──────── Supplied records

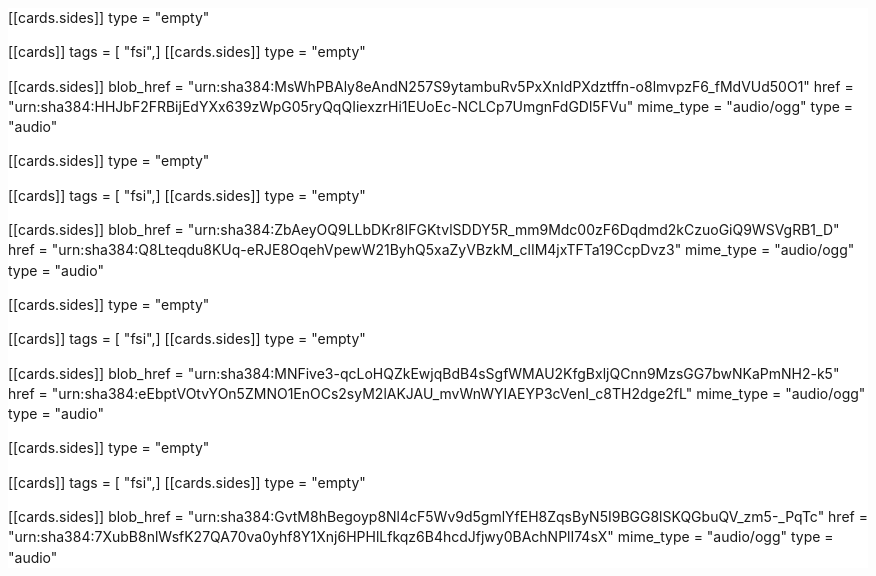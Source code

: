 [[cards.sides]]
type = "empty"


[[cards]]
tags = [ "fsi",]
[[cards.sides]]
type = "empty"

[[cards.sides]]
blob_href = "urn:sha384:MsWhPBAly8eAndN257S9ytambuRv5PxXnIdPXdztffn-o8lmvpzF6_fMdVUd50O1"
href = "urn:sha384:HHJbF2FRBijEdYXx639zWpG05ryQqQIiexzrHi1EUoEc-NCLCp7UmgnFdGDl5FVu"
mime_type = "audio/ogg"
type = "audio"

[[cards.sides]]
type = "empty"


[[cards]]
tags = [ "fsi",]
[[cards.sides]]
type = "empty"

[[cards.sides]]
blob_href = "urn:sha384:ZbAeyOQ9LLbDKr8IFGKtvlSDDY5R_mm9Mdc00zF6Dqdmd2kCzuoGiQ9WSVgRB1_D"
href = "urn:sha384:Q8Lteqdu8KUq-eRJE8OqehVpewW21ByhQ5xaZyVBzkM_clIM4jxTFTa19CcpDvz3"
mime_type = "audio/ogg"
type = "audio"

[[cards.sides]]
type = "empty"


[[cards]]
tags = [ "fsi",]
[[cards.sides]]
type = "empty"

[[cards.sides]]
blob_href = "urn:sha384:MNFive3-qcLoHQZkEwjqBdB4sSgfWMAU2KfgBxljQCnn9MzsGG7bwNKaPmNH2-k5"
href = "urn:sha384:eEbptVOtvYOn5ZMNO1EnOCs2syM2lAKJAU_mvWnWYIAEYP3cVenI_c8TH2dge2fL"
mime_type = "audio/ogg"
type = "audio"

[[cards.sides]]
type = "empty"


[[cards]]
tags = [ "fsi",]
[[cards.sides]]
type = "empty"

[[cards.sides]]
blob_href = "urn:sha384:GvtM8hBegoyp8Nl4cF5Wv9d5gmlYfEH8ZqsByN5I9BGG8lSKQGbuQV_zm5-_PqTc"
href = "urn:sha384:7XubB8nlWsfK27QA70va0yhf8Y1Xnj6HPHlLfkqz6B4hcdJfjwy0BAchNPlI74sX"
mime_type = "audio/ogg"
type = "audio"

────────────────

#### Requirement
An exact copy of all the entries is required, and it must contain no pictures.

#### Solution to the exercise
Source code

: [[cards.sides]]
type = "empty"


[[cards]]
tags = [ "fsi",]
[[cards.sides]]
type = "empty"

[[cards.sides]]
blob_href = "urn:sha384:MsWhPBAly8eAndN257S9ytambuRv5PxXnIdPXdztffn-o8lmvpzF6_fMdVUd50O1"
href = "urn:sha384:HHJbF2FRBijEdYXx639zWpG05ryQqQIiexzrHi1EUoEc-NCLCp7UmgnFdGDl5FVu"
mime_type = "audio/ogg"
type = "audio"

[[cards.sides]]
type = "empty"


[[cards]]
tags = [ "fsi",]
[[cards.sides]]
type = "empty"

[[cards.sides]]
blob_href = "urn:sha384:ZbAeyOQ9LLbDKr8IFGKtvlSDDY5R_mm9Mdc00zF6Dqdmd2kCzuoGiQ9WSVgRB1_D"
href = "urn:sha384:Q8Lteqdu8KUq-eRJE8OqehVpewW21ByhQ5xaZyVBzkM_clIM4jxTFTa19CcpDvz3"
mime_type = "audio/ogg"
type = "audio"

[[cards.sides]]
type = "empty"


[[cards]]
tags = [ "fsi",]
[[cards.sides]]
type = "empty"

[[cards.sides]]
blob_href = "urn:sha384:MNFive3-qcLoHQZkEwjqBdB4sSgfWMAU2KfgBxljQCnn9MzsGG7bwNKaPmNH2-k5"
href = "urn:sha384:eEbptVOtvYOn5ZMNO1EnOCs2syM2lAKJAU_mvWnWYIAEYP3cVenI_c8TH2dge2fL"
mime_type = "audio/ogg"
type = "audio"

[[cards.sides]]
type = "empty"


[[cards]]
tags = [ "fsi",]
[[cards.sides]]
type = "empty"

[[cards.sides]]
blob_href = "urn:sha384:GvtM8hBegoyp8Nl4cF5Wv9d5gmlYfEH8ZqsByN5I9BGG8lSKQGbuQV_zm5-_PqTc"
href = "urn:sha384:7XubB8nlWsfK27QA70va0yhf8Y1Xnj6HPHlLfkqz6B4hcdJfjwy0BAchNPlI74sX"
mime_type = "audio/ogg"
type = "audio"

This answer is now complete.